§ **Work instructions**
Return each line below holding the string "auger".

§ **Saved entries**
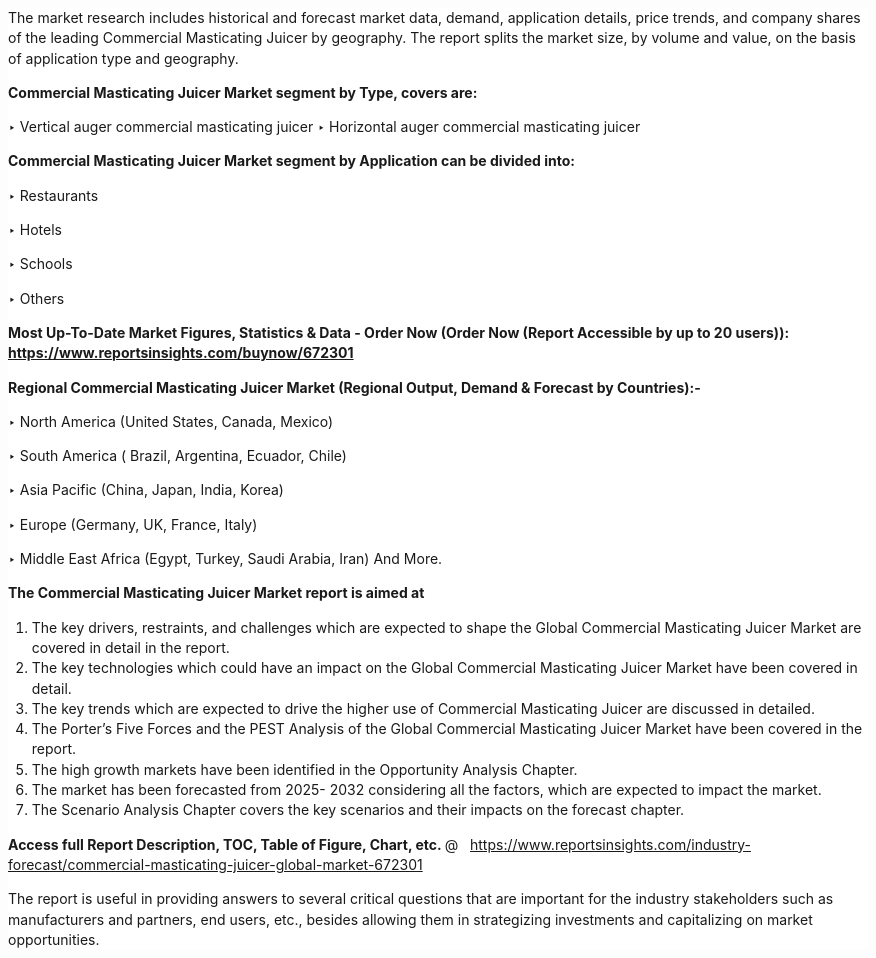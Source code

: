 The market research includes historical and forecast market data, demand, application details, price trends, and company shares of the leading Commercial Masticating Juicer by geography. The report splits the market size, by volume and value, on the basis of application type and geography.

<strong>Commercial Masticating Juicer Market segment by Type, covers are:</strong>

‣ Vertical auger commercial masticating juicer
‣ Horizontal auger commercial masticating juicer

<strong>Commercial Masticating Juicer Market segment by Application can be divided into:</strong>

‣ Restaurants

‣ Hotels

‣ Schools

‣ Others

<strong>Most Up-To-Date Market Figures, Statistics & Data - Order Now (Order Now (Report Accessible by up to 20 users)): <a href=https://www.reportsinsights.com/buynow/672301>https://www.reportsinsights.com/buynow/672301</a></strong>

<strong>Regional Commercial Masticating Juicer Market (Regional Output, Demand &amp; Forecast by Countries):-</strong>

‣ North America (United States, Canada, Mexico)

‣ South America ( Brazil, Argentina, Ecuador, Chile)

‣ Asia Pacific (China, Japan, India, Korea)

‣ Europe (Germany, UK, France, Italy)

‣ Middle East Africa (Egypt, Turkey, Saudi Arabia, Iran) And More.

<strong>The Commercial Masticating Juicer Market report is aimed at</strong>
<ol>
  <li>The key drivers, restraints, and challenges which are expected to shape the Global Commercial Masticating Juicer Market are covered in detail in the report.</li>
  <li>The key technologies which could have an impact on the Global Commercial Masticating Juicer Market have been covered in detail.</li>
  <li>The key trends which are expected to drive the higher use of Commercial Masticating Juicer are discussed in detailed.</li>
  <li>The Porter’s Five Forces and the PEST Analysis of the Global Commercial Masticating Juicer Market have been covered in the report.</li>
  <li>The high growth markets have been identified in the Opportunity Analysis Chapter.</li>
  <li>The market has been forecasted from 2025- 2032 considering all the factors, which are expected to impact the market.</li>
  <li>The Scenario Analysis Chapter covers the key scenarios and their impacts on the forecast chapter.</li>
</ol>
<strong>Access full Report Description, TOC, Table of Figure, Chart, etc. </strong>@   <a href=https://www.reportsinsights.com/industry-forecast/commercial-masticating-juicer-global-market-672301>https://www.reportsinsights.com/industry-forecast/commercial-masticating-juicer-global-market-672301</a>

The report is useful in providing answers to several critical questions that are important for the industry stakeholders such as manufacturers and partners, end users, etc., besides allowing them in strategizing investments and capitalizing on market opportunities.
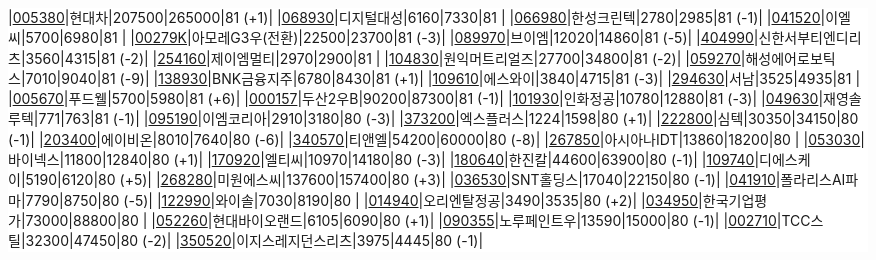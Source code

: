 |[005380](https://finance.daum.net/quotes/A005380)|현대차|207500|265000|81 (+1)|
|[068930](https://finance.daum.net/quotes/A068930)|디지털대성|6160|7330|81 |
|[066980](https://finance.daum.net/quotes/A066980)|한성크린텍|2780|2985|81 (-1)|
|[041520](https://finance.daum.net/quotes/A041520)|이엘씨|5700|6980|81 |
|[00279K](https://finance.daum.net/quotes/A00279K)|아모레G3우(전환)|22500|23700|81 (-3)|
|[089970](https://finance.daum.net/quotes/A089970)|브이엠|12020|14860|81 (-5)|
|[404990](https://finance.daum.net/quotes/A404990)|신한서부티엔디리츠|3560|4315|81 (-2)|
|[254160](https://finance.daum.net/quotes/A254160)|제이엠멀티|2970|2900|81 |
|[104830](https://finance.daum.net/quotes/A104830)|원익머트리얼즈|27700|34800|81 (-2)|
|[059270](https://finance.daum.net/quotes/A059270)|해성에어로보틱스|7010|9040|81 (-9)|
|[138930](https://finance.daum.net/quotes/A138930)|BNK금융지주|6780|8430|81 (+1)|
|[109610](https://finance.daum.net/quotes/A109610)|에스와이|3840|4715|81 (-3)|
|[294630](https://finance.daum.net/quotes/A294630)|서남|3525|4935|81 |
|[005670](https://finance.daum.net/quotes/A005670)|푸드웰|5700|5980|81 (+6)|
|[000157](https://finance.daum.net/quotes/A000157)|두산2우B|90200|87300|81 (-1)|
|[101930](https://finance.daum.net/quotes/A101930)|인화정공|10780|12880|81 (-3)|
|[049630](https://finance.daum.net/quotes/A049630)|재영솔루텍|771|763|81 (-1)|
|[095190](https://finance.daum.net/quotes/A095190)|이엠코리아|2910|3180|80 (-3)|
|[373200](https://finance.daum.net/quotes/A373200)|엑스플러스|1224|1598|80 (+1)|
|[222800](https://finance.daum.net/quotes/A222800)|심텍|30350|34150|80 (-1)|
|[203400](https://finance.daum.net/quotes/A203400)|에이비온|8010|7640|80 (-6)|
|[340570](https://finance.daum.net/quotes/A340570)|티앤엘|54200|60000|80 (-8)|
|[267850](https://finance.daum.net/quotes/A267850)|아시아나IDT|13860|18200|80 |
|[053030](https://finance.daum.net/quotes/A053030)|바이넥스|11800|12840|80 (+1)|
|[170920](https://finance.daum.net/quotes/A170920)|엘티씨|10970|14180|80 (-3)|
|[180640](https://finance.daum.net/quotes/A180640)|한진칼|44600|63900|80 (-1)|
|[109740](https://finance.daum.net/quotes/A109740)|디에스케이|5190|6120|80 (+5)|
|[268280](https://finance.daum.net/quotes/A268280)|미원에스씨|137600|157400|80 (+3)|
|[036530](https://finance.daum.net/quotes/A036530)|SNT홀딩스|17040|22150|80 (-1)|
|[041910](https://finance.daum.net/quotes/A041910)|폴라리스AI파마|7790|8750|80 (-5)|
|[122990](https://finance.daum.net/quotes/A122990)|와이솔|7030|8190|80 |
|[014940](https://finance.daum.net/quotes/A014940)|오리엔탈정공|3490|3535|80 (+2)|
|[034950](https://finance.daum.net/quotes/A034950)|한국기업평가|73000|88800|80 |
|[052260](https://finance.daum.net/quotes/A052260)|현대바이오랜드|6105|6090|80 (+1)|
|[090355](https://finance.daum.net/quotes/A090355)|노루페인트우|13590|15000|80 (-1)|
|[002710](https://finance.daum.net/quotes/A002710)|TCC스틸|32300|47450|80 (-2)|
|[350520](https://finance.daum.net/quotes/A350520)|이지스레지던스리츠|3975|4445|80 (-1)|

§ **Written solution**
‣ Vertical auger commercial masticating juicer
‣ Horizontal auger commercial masticating juicer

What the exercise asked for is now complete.